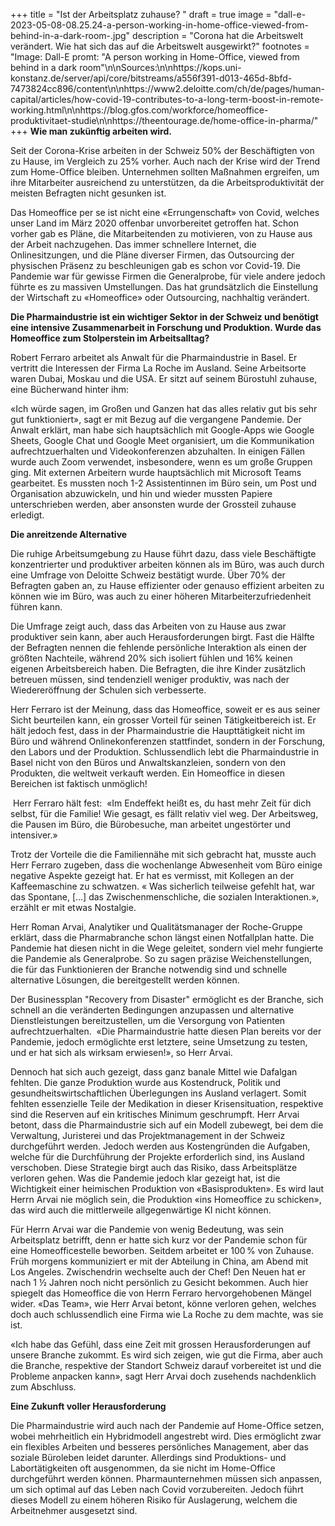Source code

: +++
title = "Ist der Arbeitsplatz zuhause? "
draft = true
image = "dall-e-2023-05-08-08.25.24-a-person-working-in-home-office-viewed-from-behind-in-a-dark-room-.jpg"
description = "Corona hat die Arbeitswelt verändert. Wie hat sich das auf die Arbeitswelt ausgewirkt?"
footnotes = "Image: Dall-E promt: \"A person working in Home-Office, viewed from behind in a dark room\"\n\nSources:\n\nhttps://kops.uni-konstanz.de/server/api/core/bitstreams/a556f391-d013-465d-8bfd-7473824cc896/content\n\nhttps://www2.deloitte.com/ch/de/pages/human-capital/articles/how-covid-19-contributes-to-a-long-term-boost-in-remote-working.html\n\nhttps://blog.gfos.com/workforce/homeoffice-produktivitaet-studie\n\nhttps://theentourage.de/home-office-in-pharma/"
+++
**Wie man zukünftig arbeiten wird.**  

Seit der Corona-Krise arbeiten in der Schweiz 50% der Beschäftigten von zu Hause, im Vergleich zu 25% vorher. Auch nach der Krise wird der Trend zum Home-Office bleiben. Unternehmen sollten Maßnahmen ergreifen, um ihre Mitarbeiter ausreichend zu unterstützen, da die Arbeitsproduktivität der meisten Befragten nicht gesunken ist. 

Das Homeoffice per se ist nicht eine «Errungenschaft» von Covid, welches unser Land im März 2020 offenbar unvorbereitet getroffen hat. Schon vorher gab es Pläne, die Mitarbeitenden zu motivieren, von zu Hause aus der Arbeit nachzugehen. Das immer schnellere Internet, die Onlinesitzungen, und die Pläne diverser Firmen, das Outsourcing der physischen Präsenz zu beschleunigen gab es schon vor Covid-19. Die Pandemie war für gewisse Firmen die Generalprobe, für viele andere jedoch führte es zu massiven Umstellungen. Das hat grundsätzlich die Einstellung der Wirtschaft zu «Homeoffice» oder Outsourcing, nachhaltig verändert. 

**Die Pharmaindustrie ist ein wichtiger Sektor in der Schweiz und benötigt eine intensive Zusammenarbeit in Forschung und Produktion. Wurde das Homeoffice zum Stolperstein im Arbeitsalltag?** 

Robert Ferraro arbeitet als Anwalt für die Pharmaindustrie in Basel. Er vertritt die Interessen der Firma La Roche im Ausland. Seine Arbeitsorte waren Dubai, Moskau und die USA. Er sitzt auf seinem Bürostuhl zuhause, eine Bücherwand hinter ihm: 

«Ich würde sagen, im Großen und Ganzen hat das alles relativ gut bis sehr gut funktioniert», sagt er mit Bezug auf die vergangene Pandemie. Der Anwalt erklärt, man habe sich hauptsächlich mit Google-Apps wie Google Sheets, Google Chat und Google Meet organisiert, um die Kommunikation aufrechtzuerhalten und Videokonferenzen abzuhalten. In einigen Fällen wurde auch Zoom verwendet, insbesondere, wenn es um große Gruppen ging. Mit externen Arbeitern wurde hauptsächlich mit Microsoft Teams gearbeitet. Es mussten noch 1-2 Assistentinnen im Büro sein, um Post und Organisation abzuwickeln, und hin und wieder mussten Papiere unterschrieben werden, aber ansonsten wurde der Grossteil zuhause erledigt.

**Die anreitzende Alternative** 

Die ruhige Arbeitsumgebung zu Hause führt dazu, dass viele Beschäftigte konzentrierter und produktiver arbeiten können als im Büro, was auch durch eine Umfrage von Deloitte Schweiz bestätigt wurde. Über 70% der Befragten gaben an, zu Hause effizienter oder genauso effizient arbeiten zu können wie im Büro, was auch zu einer höheren Mitarbeiterzufriedenheit führen kann. 

Die Umfrage zeigt auch, dass das Arbeiten von zu Hause aus zwar produktiver sein kann, aber auch Herausforderungen birgt. Fast die Hälfte der Befragten nennen die fehlende persönliche Interaktion als einen der größten Nachteile, während 20% sich isoliert fühlen und 16% keinen eigenen Arbeitsbereich haben. Die Befragten, die ihre Kinder zusätzlich betreuen müssen, sind tendenziell weniger produktiv, was nach der Wiedereröffnung der Schulen sich verbesserte. 

Herr Ferraro ist der Meinung, dass das Homeoffice, soweit er es aus seiner Sicht beurteilen kann, ein grosser Vorteil für seinen Tätigkeitbereich ist. Er hält jedoch fest, dass in der Pharmaindustrie die Haupttätigkeit nicht im Büro und während Onlinekonferenzen stattfindet, sondern in der Forschung, den Labors und der Produktion. Schlussendlich lebt die Pharmaindustrie in Basel nicht von den Büros und Anwaltskanzleien, sondern von den Produkten, die weltweit verkauft werden. Ein Homeoffice in diesen Bereichen ist faktisch unmöglich!  

 Herr Ferraro hält fest:  «Im Endeffekt heißt es, du hast mehr Zeit für dich selbst, für die Familie! Wie gesagt, es fällt relativ viel weg. Der Arbeitsweg, die Pausen im Büro, die Bürobesuche, man arbeitet ungestörter und intensiver.» 

Trotz der Vorteile die die Familiennähe mit sich gebracht hat, musste auch Herr Ferraro zugeben, dass die wochenlange Abwesenheit vom Büro einige negative Aspekte gezeigt hat. Er hat es vermisst, mit Kollegen an der Kaffeemaschine zu schwatzen. « Was sicherlich teilweise gefehlt hat, war das Spontane, \[…] das Zwischenmenschliche, die sozialen Interaktionen.», erzählt er mit etwas Nostalgie. 

Herr Roman Arvai, Analytiker und Qualitätsmanager der Roche-Gruppe erklärt, dass die Pharmabranche schon längst einen Notfallplan hatte. Die Pandemie hat diesen nicht in die Wege geleitet, sondern viel mehr fungierte die Pandemie als Generalprobe. So zu sagen präzise Weichenstellungen, die für das Funktionieren der Branche notwendig sind und schnelle alternative Lösungen, die bereitgestellt werden können.  

Der Businessplan "Recovery from Disaster" ermöglicht es der Branche, sich schnell an die veränderten Bedingungen anzupassen und alternative Dienstleistungen bereitzustellen, um die Versorgung von Patienten aufrechtzuerhalten.  «Die Pharmaindustrie hatte diesen Plan bereits vor der Pandemie, jedoch ermöglichte erst letztere, seine Umsetzung zu testen, und er hat sich als wirksam erwiesen!», so Herr Arvai. 

Dennoch hat sich auch gezeigt, dass ganz banale Mittel wie Dafalgan fehlten. Die ganze Produktion wurde aus Kostendruck, Politik und gesundheitswirtschaftlichen Überlegungen ins Ausland verlagert. Somit fehlten essenzielle Teile der Medikation in dieser Krisensituation, respektive sind die Reserven auf ein kritisches Minimum geschrumpft. Herr Arvai betont, dass die Pharmaindustrie sich auf ein Modell zubewegt, bei dem die Verwaltung, Juristerei und das Projektmanagement in der Schweiz durchgeführt werden. Jedoch werden aus Kostengründen die Aufgaben, welche für die Durchführung der Projekte erforderlich sind, ins Ausland verschoben. Diese Strategie birgt auch das Risiko, dass Arbeitsplätze verloren gehen. Was die Pandemie jedoch klar gezeigt hat, ist die Wichtigkeit einer heimischen Produktion von «Basisprodukten». Es wird laut Herrn Arvai nie möglich sein, die Produktion «ins Homeoffice zu schicken», das wird auch die mittlerweile allgegenwärtige KI nicht können. 

Für Herrn Arvai war die Pandemie von wenig Bedeutung, was sein Arbeitsplatz betrifft, denn er hatte sich kurz vor der Pandemie schon für eine Homeofficestelle beworben. Seitdem arbeitet er 100 % von Zuhause. Früh morgens kommuniziert er mit der Abteilung in China, am Abend mit Los Angeles. Zwischendrin wechselte auch der Chef! Den Neuen hat er nach 1 ½ Jahren noch nicht persönlich zu Gesicht bekommen. Auch hier spiegelt das Homeoffice die von Herrn Ferraro hervorgehobenen Mängel wider. «Das Team», wie Herr Arvai betont, könne verloren gehen, welches doch auch schlussendlich eine Firma wie La Roche zu dem machte, was sie ist. 

«Ich habe das Gefühl, dass eine Zeit mit grossen Herausforderungen auf unsere Branche zukommt. Es wird sich zeigen, wie gut die Firma, aber auch die Branche, respektive der Standort Schweiz darauf vorbereitet ist und die Probleme anpacken kann», sagt Herr Arvai doch zusehends nachdenklich zum Abschluss. 

**Eine Zukunft voller Herausforderung**

Die Pharmaindustrie wird auch nach der Pandemie auf Home-Office setzen, wobei mehrheitlich ein Hybridmodell angestrebt wird. Dies ermöglicht zwar ein flexibles Arbeiten und besseres persönliches Management, aber das soziale Büroleben leidet darunter. Allerdings sind Produktions- und Labortätigkeiten oft ausgenommen, da sie nicht im Home-Office durchgeführt werden können. Pharmaunternehmen müssen sich anpassen, um sich optimal auf das Leben nach Covid vorzubereiten. Jedoch führt dieses Modell zu einem höheren Risiko für Auslagerung, welchem die Arbeitnehmer ausgesetzt sind.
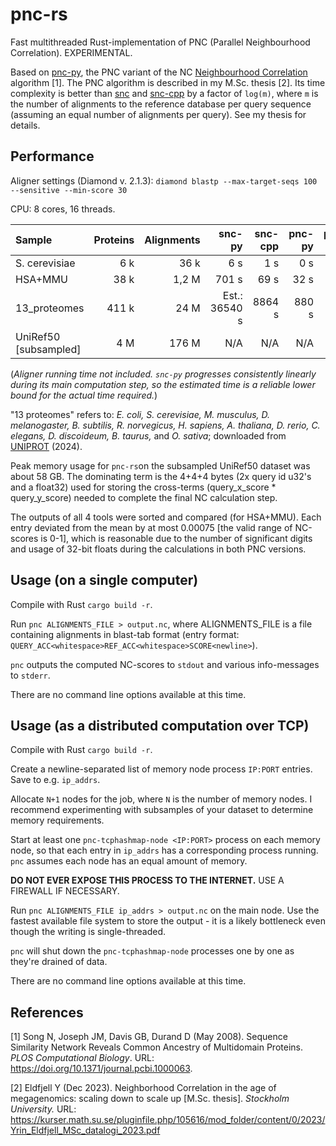 # pnc-rs
Fast multithreaded Rust-implementation of PNC (Parallel Neighbourhood Correlation). EXPERIMENTAL.

Based on [pnc-py](https://github.com/yrin/pnc-py), the PNC variant of the NC [Neighbourhood Correlation](https://www.neighborhoodcorrelation.org/) algorithm [1]. The PNC algorithm is described in my M.Sc. thesis [2].
Its time complexity is better than [snc](https://github.com/arvestad/snc/) and [snc-cpp](https://github.com/arvestad/fast-neighborhood-correlation) by a factor of `log(m)`, where `m` is the number of alignments to the reference database per query sequence (assuming an equal number of alignments per query). See my thesis for details.


## Performance

Aligner settings (Diamond v. 2.1.3):
`diamond blastp --max-target-seqs 100 --sensitive --min-score 30`

CPU: 8 cores, 16 threads.

|  Sample               | Proteins | Alignments   |   snc-py        |   snc-cpp   |   pnc-py     |    pnc-rs   | 
| :-------------------- | -------: | ---------:   | --------------: | --------:   | ----------:  | --------:   |
| S. cerevisiae         | 6 k      | 36 k         |        6 s      |         1 s |          0 s |         0 s |
| HSA+MMU               | 38 k     | 1,2 M        |      701 s      |        69 s |         32 s |         1 s |
| 13_proteomes          | 411 k    | 24 M         |  Est.: 36540 s  |      8864 s |        880 s |        25 s |
| UniRef50 [subsampled] | 4 M      | 176 M        |     N/A         |       N/A   |        N/A   |       696 s |

(_Aligner running time not included. `snc-py` progresses consistently linearly during its main computation step, so the estimated time is a reliable lower bound for the actual time required._)

"13 proteomes" refers to: _E. coli, S. cerevisiae, M. musculus, D. melanogaster, B. subtilis, R. norvegicus, H. sapiens, A. thaliana, D. rerio, C. elegans, D. discoideum, B. taurus,_ and _O. sativa_; downloaded from [UNIPROT](https://www.uniprot.org/proteomes?query=proteome_type%3A1) (2024).

Peak memory usage for `pnc-rs`on the subsampled UniRef50 dataset was about 58 GB. The dominating term is the 4+4+4 bytes (2x query id u32's and a float32) used for storing the cross-terms (query_x_score * query_y_score) needed to complete the final NC calculation step.

The outputs of all 4 tools were sorted and compared (for HSA+MMU). Each entry deviated from the mean by at most 0.00075 [the valid range of NC-scores is 0-1], which is reasonable due to the number of significant digits and usage of 32-bit floats during the calculations in both PNC versions.

## Usage (on a single computer)

Compile with Rust `cargo build -r`. 

Run `pnc ALIGNMENTS_FILE > output.nc`, where ALIGNMENTS_FILE is a file containing alignments in blast-tab format (entry format: `QUERY_ACC<whitespace>REF_ACC<whitespace>SCORE<newline>`).

`pnc` outputs the computed NC-scores to `stdout` and various info-messages to `stderr`. 

There are no command line options available at this time.

## Usage (as a distributed computation over TCP)

Compile with Rust `cargo build -r`. 

Create a newline-separated list of memory node process `IP:PORT` entries. Save to e.g. `ip_addrs`.

Allocate `N+1` nodes for the job, where `N` is the number of memory nodes. I recommend experimenting with subsamples of your dataset to determine memory requirements.

Start at least one `pnc-tcphashmap-node <IP:PORT>` process on each memory node, so that each entry in `ip_addrs` has a corresponding process running. `pnc` assumes each node has an equal amount of memory.

**DO NOT EVER EXPOSE THIS PROCESS TO THE INTERNET.** USE A FIREWALL IF NECESSARY.

Run `pnc ALIGNMENTS_FILE ip_addrs > output.nc` on the main node. Use the fastest available file system to store the output - it is a likely bottleneck even though the writing is single-threaded.

`pnc` will shut down the `pnc-tcphashmap-node` processes one by one as they're drained of data.

There are no command line options available at this time.

## References
[1] Song N, Joseph JM, Davis GB, Durand D (May 2008). Sequence Similarity Network Reveals Common Ancestry of Multidomain Proteins.
_PLOS Computational Biology_. URL: https://doi.org/10.1371/journal.pcbi.1000063.

[2] Eldfjell Y (Dec 2023). Neighborhood Correlation in the age of megagenomics: scaling down to scale up [M.Sc. thesis]. _Stockholm University._ URL: https://kurser.math.su.se/pluginfile.php/105616/mod_folder/content/0/2023/Yrin_Eldfjell_MSc_datalogi_2023.pdf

Assignment ::
In how many lines of the entries does "during" appear? Reply with only the number.

Response for this exercise ::
2